Наше время в своем стремлении плывет в поэтический Новый Свет с его романтическим небом (облака, краски, звезды) и пластической почвой (изобилие зелени, живых форм и существ). Поэзия, такова воля времени, не должна быть поэзией придворной или поэзией для народа, церкви, кафедры, женщин и всего прочего, — она должна быть поэзией для людей и, еще лучше, для душ людских, отказавшись от целей случайных, теснящих душу и разъединяющих людей, она, словно закон природы и моральная свобода, должна всех освобождать и объединять, всеми овладевать, всех охранять и вести к новым высотам. Но увы, это столь справедливое стремление воплощается в юношах с безобразным лицом Януса. Во-первых, они уже свое стремление принимают за цель и пальму первенства; во-вторых, их слабоволие (они выдают его за волю) не только не удовлетворяет негативным требованиям поэзии (опытность, вкус, бережное отношение к языку, приятность для слуха и фантазии, — все ложно положительные требования французской поэзии, но и положительно их нарушает. В этом смысле поэзия переживает сейчас юношеское брожение. Но как из неукротимого юноши-англичанина получается мягкосердечный и твердый в своих принципах муж, как в Германии сыны Муз, выходя из университета, стаскивают с себя нелепый польский кафтан, так и теперешние поэтические юноши сбросят с себя длиннополые одеяния, которые до поры до времени кажутся им крылатыми. На поэтических вольностях еще лежит пятно свобод академических, — но когда беспорядочные и режущие глаз колебания юноши разойдутся в покой мужа стрелка будет безошибочно указывать на полюс[238].

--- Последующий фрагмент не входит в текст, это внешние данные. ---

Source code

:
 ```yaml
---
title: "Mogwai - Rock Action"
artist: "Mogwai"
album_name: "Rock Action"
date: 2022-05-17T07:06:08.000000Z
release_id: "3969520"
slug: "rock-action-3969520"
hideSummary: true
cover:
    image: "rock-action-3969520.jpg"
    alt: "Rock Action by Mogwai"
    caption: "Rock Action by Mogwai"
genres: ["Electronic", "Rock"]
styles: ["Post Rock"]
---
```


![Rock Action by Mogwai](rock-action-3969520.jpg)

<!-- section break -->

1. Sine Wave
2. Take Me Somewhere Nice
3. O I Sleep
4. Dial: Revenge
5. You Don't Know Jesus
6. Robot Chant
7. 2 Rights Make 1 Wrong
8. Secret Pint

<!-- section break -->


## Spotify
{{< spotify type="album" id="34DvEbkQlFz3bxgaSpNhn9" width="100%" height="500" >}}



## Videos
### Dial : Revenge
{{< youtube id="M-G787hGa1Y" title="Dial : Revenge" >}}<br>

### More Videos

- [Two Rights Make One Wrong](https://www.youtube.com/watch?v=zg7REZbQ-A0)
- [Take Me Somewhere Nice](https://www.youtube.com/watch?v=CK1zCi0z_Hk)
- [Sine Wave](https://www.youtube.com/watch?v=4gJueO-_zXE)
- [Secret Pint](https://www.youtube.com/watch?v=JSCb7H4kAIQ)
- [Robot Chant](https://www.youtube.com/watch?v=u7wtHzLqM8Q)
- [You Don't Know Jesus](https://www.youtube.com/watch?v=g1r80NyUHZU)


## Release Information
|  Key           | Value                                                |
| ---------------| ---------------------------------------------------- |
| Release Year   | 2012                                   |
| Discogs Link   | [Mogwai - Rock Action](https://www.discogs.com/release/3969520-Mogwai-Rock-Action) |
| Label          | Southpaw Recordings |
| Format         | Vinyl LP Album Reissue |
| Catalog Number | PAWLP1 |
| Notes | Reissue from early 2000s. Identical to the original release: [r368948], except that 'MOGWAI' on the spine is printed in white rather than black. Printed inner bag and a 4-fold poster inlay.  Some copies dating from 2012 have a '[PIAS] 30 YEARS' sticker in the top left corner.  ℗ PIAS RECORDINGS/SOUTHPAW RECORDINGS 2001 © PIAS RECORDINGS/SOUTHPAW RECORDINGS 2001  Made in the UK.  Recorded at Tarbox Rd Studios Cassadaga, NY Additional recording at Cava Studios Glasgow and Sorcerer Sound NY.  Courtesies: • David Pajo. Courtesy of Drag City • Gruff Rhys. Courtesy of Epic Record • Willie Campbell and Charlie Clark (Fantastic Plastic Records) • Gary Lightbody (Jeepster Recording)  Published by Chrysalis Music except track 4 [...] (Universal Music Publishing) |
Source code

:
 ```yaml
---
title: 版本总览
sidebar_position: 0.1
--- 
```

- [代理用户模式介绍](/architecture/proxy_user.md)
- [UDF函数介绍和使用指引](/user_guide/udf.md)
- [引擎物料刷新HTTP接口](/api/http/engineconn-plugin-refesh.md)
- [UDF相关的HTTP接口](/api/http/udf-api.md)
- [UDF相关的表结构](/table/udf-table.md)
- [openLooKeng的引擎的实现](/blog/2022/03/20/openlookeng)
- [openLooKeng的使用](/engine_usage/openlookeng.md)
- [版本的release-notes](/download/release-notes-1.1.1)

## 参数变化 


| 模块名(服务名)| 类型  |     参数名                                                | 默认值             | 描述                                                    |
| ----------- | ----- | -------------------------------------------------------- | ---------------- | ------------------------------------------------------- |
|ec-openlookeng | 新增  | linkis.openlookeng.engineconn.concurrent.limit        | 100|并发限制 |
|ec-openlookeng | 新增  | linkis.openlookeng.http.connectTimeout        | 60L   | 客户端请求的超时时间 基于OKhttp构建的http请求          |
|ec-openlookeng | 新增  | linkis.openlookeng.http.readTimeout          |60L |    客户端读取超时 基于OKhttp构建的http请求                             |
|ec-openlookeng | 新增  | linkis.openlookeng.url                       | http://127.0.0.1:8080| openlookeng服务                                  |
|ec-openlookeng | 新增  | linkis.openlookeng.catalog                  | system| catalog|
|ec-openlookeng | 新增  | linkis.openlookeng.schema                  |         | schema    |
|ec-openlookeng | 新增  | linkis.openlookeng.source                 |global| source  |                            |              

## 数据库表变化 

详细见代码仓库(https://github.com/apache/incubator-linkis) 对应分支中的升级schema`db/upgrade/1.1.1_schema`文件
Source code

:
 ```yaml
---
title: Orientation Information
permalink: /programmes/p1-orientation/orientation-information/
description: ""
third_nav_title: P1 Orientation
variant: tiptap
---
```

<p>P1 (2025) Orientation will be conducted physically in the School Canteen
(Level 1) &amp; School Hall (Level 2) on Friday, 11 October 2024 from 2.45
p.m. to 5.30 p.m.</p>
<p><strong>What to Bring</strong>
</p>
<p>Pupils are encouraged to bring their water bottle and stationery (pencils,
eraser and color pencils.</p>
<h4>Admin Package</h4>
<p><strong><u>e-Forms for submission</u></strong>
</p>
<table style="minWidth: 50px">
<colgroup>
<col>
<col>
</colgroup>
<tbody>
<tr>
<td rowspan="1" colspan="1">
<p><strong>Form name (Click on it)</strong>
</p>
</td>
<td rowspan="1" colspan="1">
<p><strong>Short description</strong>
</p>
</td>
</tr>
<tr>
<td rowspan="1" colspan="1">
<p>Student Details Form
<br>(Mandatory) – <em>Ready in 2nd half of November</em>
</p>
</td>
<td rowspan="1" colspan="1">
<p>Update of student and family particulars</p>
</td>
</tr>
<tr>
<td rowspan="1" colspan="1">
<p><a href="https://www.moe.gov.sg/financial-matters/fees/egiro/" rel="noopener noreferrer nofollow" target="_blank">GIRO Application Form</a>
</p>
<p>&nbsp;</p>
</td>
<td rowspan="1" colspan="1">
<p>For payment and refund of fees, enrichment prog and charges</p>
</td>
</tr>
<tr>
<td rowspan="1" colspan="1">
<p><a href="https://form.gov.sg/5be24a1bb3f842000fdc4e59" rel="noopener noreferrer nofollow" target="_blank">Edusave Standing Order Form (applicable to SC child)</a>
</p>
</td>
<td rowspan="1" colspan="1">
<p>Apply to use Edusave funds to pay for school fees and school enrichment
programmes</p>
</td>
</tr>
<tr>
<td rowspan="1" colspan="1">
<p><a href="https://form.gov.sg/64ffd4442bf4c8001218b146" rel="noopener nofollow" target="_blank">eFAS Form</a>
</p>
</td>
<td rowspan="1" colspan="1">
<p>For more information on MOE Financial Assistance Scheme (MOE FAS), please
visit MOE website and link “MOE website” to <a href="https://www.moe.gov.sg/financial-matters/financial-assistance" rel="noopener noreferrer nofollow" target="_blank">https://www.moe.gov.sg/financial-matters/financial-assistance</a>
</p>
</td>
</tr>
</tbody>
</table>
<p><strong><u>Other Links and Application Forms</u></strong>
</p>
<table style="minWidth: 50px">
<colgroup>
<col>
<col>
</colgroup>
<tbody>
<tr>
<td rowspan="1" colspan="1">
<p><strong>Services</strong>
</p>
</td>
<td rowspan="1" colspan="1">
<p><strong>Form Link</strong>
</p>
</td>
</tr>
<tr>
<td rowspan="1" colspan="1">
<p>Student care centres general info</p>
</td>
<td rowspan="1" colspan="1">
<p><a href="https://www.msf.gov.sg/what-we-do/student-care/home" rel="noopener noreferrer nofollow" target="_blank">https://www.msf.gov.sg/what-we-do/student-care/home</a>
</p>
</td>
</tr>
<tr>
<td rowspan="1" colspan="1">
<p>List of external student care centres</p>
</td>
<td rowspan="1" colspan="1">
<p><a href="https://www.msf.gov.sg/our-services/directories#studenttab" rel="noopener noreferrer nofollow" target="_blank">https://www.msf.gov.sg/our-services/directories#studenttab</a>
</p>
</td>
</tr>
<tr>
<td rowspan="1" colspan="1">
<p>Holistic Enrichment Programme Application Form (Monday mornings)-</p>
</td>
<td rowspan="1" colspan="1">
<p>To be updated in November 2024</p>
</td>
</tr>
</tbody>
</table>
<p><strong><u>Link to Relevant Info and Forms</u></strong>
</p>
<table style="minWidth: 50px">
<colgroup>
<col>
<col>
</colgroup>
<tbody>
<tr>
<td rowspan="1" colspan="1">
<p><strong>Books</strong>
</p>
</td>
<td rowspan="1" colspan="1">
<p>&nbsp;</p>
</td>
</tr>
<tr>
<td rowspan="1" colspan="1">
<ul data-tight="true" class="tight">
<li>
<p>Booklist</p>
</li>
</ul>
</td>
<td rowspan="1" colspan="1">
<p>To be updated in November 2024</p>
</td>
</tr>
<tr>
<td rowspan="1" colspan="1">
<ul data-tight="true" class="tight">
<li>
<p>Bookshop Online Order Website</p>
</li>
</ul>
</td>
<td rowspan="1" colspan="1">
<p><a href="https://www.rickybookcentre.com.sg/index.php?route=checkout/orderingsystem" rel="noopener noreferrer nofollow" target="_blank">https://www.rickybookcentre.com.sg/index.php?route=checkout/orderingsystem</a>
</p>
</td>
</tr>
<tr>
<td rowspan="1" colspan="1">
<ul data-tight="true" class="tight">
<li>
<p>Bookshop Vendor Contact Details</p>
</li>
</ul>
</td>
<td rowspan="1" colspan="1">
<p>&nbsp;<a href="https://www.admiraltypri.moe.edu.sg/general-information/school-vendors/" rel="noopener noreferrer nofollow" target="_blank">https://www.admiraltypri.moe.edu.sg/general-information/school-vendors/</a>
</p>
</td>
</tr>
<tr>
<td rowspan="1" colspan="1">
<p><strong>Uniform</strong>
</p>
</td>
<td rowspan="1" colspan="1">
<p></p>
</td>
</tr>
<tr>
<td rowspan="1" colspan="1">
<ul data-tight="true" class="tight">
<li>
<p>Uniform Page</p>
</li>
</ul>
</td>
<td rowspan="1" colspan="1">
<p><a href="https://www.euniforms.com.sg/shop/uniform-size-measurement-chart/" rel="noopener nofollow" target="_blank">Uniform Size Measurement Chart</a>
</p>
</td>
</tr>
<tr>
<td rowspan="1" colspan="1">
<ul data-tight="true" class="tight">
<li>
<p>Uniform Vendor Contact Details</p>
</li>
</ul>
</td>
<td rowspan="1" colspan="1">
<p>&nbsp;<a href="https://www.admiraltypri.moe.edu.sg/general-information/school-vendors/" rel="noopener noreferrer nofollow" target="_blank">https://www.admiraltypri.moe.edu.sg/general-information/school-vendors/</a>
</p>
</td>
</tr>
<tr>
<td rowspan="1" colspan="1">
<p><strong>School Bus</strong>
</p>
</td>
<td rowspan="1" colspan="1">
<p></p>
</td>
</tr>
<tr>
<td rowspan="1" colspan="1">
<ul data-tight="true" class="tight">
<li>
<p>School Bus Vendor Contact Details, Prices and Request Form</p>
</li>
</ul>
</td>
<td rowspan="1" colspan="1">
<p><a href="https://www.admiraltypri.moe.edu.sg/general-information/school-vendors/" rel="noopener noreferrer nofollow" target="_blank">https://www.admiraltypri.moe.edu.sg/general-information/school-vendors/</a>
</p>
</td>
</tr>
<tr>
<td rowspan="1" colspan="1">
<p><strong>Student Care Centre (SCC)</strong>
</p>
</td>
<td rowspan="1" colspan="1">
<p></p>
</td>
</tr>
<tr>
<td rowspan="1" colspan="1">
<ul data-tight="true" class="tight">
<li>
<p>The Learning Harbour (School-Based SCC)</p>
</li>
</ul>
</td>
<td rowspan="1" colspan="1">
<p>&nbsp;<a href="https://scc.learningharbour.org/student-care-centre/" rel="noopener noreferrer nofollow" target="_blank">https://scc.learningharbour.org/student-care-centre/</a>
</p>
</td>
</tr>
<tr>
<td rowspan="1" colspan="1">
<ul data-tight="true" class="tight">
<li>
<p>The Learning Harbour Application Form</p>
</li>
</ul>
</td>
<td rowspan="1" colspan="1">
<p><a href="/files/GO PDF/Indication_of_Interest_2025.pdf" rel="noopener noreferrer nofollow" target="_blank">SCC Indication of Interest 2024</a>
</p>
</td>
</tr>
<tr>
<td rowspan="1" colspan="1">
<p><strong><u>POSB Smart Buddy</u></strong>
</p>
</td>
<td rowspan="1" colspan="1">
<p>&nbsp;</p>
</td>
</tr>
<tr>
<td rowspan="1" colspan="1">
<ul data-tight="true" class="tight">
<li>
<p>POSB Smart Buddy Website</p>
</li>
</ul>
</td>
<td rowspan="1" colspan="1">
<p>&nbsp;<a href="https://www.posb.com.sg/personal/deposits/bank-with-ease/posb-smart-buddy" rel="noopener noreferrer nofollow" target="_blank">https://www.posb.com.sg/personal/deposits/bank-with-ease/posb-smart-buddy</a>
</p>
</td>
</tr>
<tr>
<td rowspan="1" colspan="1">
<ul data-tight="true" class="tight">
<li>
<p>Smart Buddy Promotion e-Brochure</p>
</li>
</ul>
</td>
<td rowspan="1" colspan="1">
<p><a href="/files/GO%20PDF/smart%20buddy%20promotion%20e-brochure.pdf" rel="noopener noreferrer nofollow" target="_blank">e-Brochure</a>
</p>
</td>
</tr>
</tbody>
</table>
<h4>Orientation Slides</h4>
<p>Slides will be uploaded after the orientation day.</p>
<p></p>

Однако если подлинному таланту мы прощаем ложное устремление, хотя оно причиняет нам боль, то устремлению истинному можно, скорее, простить отсутствие двух-трех ножек из тех, с помощью которых талант пытается лететь к цели. «Сочинения Новалиса» — Шроффенштейна — «Сыновья долины» — «Драматические пьесы» Мейера — «Шторх» Арндта — «Сны» Софии Б. — сатиры Марии — романы Людвига Виланда{1} — и т.д. и т. д.[239] — все это то звездочки, то розоватые облачка, то росинки прекрасного поэтического восхода.
Впрочем, сейчас живут не столько творя, сколько уничтожая — однако так только в поэзии. Ибо если говорить о философии, то пришел ее второй день; первый был, когда Греция в течение считанных Олимпиад вызывала к жизни, словно волшебные замки, здания духа, строя великий философский град божий. Второй день палит жгучими лучами, светочи былого плавятся и выгорают, оставаясь тонкими волосинками. Если поступиться содержанием, то нельзя не признать, что тонкость и глубокомыслие, которых ждет теперь от читателя даже начинающий философ, упражняют нас и укрепляют, словно гимнастика духа, тогда как чтение Зульцера и Гарве кажется покоем неподвижности.
В то же время жаркие лучи Феба навеки искривляют не один позолоченный переплет, заключающий в себе знаменитые стихи. К несчастью, немец весьма склонен к тому, чтобы забывать своих любимцев, и, следовательно, готов подписывать смертные приговоры, призванные оправдать его забывчивость. Однако суровый суд потомства по праву резко отделяет ложные светила, вспыхивающие на мгновение среди туманов, окружающих время, от высоких и неподвижных поэтических Солнц, сияющих на небосводе Вечности. Поэтому стилист, заразившийся сам не зная как, превозносит своих замшелых комнатных пиитов лишь в целом, и, дабы не лишиться того преимущества, что никто другой их не читает, он никогда не сообщает нам подлинных актов; сам он едва ли уже читает и пробует на вкус эту поэзию, но он повторяет свои похвалы — только не за другими, а за самим собою, потому что в юности, было время, восхищался своими любимцами. Кто из образованных людей сможет читать в наши дни плоские послания Рабенера, кто снесет пресные умозаключения и пиитические восторги Геллерта?..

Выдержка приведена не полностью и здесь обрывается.